What the exercise asks
Exactly retype the lines of the material from its first line to the line with "طبقه‌بندی (Classification) یکی", including both.

Dataset records
***
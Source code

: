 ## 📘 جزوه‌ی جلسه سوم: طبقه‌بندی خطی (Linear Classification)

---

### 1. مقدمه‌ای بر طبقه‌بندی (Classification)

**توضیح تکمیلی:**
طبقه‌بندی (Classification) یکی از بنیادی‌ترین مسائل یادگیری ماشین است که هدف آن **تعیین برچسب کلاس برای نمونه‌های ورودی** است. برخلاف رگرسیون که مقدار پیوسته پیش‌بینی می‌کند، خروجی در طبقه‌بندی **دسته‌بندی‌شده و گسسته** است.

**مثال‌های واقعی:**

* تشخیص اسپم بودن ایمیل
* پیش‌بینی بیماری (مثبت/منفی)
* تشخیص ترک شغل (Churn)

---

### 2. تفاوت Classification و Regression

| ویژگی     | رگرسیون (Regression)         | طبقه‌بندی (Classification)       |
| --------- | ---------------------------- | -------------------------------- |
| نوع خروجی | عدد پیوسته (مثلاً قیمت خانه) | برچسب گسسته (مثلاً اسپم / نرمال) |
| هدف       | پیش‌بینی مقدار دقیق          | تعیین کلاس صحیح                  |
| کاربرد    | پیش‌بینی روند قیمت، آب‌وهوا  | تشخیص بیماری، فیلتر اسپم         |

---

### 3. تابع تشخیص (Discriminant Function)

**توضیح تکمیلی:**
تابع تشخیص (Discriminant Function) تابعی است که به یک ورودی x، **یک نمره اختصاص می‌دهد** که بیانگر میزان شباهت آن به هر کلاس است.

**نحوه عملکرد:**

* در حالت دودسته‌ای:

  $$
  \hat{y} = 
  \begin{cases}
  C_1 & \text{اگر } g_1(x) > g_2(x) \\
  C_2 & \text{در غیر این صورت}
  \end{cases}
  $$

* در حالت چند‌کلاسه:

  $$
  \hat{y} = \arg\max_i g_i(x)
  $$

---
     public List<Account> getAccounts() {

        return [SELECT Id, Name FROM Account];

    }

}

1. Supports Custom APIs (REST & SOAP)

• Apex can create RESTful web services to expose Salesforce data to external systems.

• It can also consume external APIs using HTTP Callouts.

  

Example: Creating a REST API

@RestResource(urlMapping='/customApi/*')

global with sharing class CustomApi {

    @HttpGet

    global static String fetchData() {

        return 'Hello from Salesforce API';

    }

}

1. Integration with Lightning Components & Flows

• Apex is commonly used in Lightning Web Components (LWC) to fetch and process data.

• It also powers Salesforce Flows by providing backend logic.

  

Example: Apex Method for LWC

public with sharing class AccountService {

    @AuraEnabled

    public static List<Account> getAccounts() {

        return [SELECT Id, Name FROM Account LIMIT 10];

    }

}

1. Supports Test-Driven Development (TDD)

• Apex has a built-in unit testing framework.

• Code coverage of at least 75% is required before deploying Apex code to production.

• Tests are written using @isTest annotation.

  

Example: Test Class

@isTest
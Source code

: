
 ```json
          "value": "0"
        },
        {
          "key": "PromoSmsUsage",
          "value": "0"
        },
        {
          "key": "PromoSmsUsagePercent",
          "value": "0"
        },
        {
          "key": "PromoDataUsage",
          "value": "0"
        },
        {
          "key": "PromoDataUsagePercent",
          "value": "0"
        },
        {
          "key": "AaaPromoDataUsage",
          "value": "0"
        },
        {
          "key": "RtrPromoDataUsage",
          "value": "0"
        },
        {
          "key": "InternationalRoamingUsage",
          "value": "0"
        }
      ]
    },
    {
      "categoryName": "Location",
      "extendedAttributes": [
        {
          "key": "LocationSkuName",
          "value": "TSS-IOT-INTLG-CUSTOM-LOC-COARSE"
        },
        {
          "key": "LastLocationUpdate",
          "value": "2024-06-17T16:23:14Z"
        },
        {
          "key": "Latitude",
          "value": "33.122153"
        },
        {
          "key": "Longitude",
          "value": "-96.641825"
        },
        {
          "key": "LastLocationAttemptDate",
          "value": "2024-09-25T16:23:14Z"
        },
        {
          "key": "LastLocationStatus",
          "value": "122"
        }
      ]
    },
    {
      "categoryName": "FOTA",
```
***
Response area
Source code

: ## 📘 جزوه‌ی جلسه سوم: طبقه‌بندی خطی (Linear Classification)

---

### 1. مقدمه‌ای بر طبقه‌بندی (Classification)

**توضیح تکمیلی:**
طبقه‌بندی (Classification) یکی از بنیادی‌ترین مسائل یادگیری ماشین است که هدف آن **تعیین برچسب کلاس برای نمونه‌های ورودی** است. برخلاف رگرسیون که مقدار پیوسته پیش‌بینی می‌کند، خروجی در طبقه‌بندی **دسته‌بندی‌شده و گسسته** است.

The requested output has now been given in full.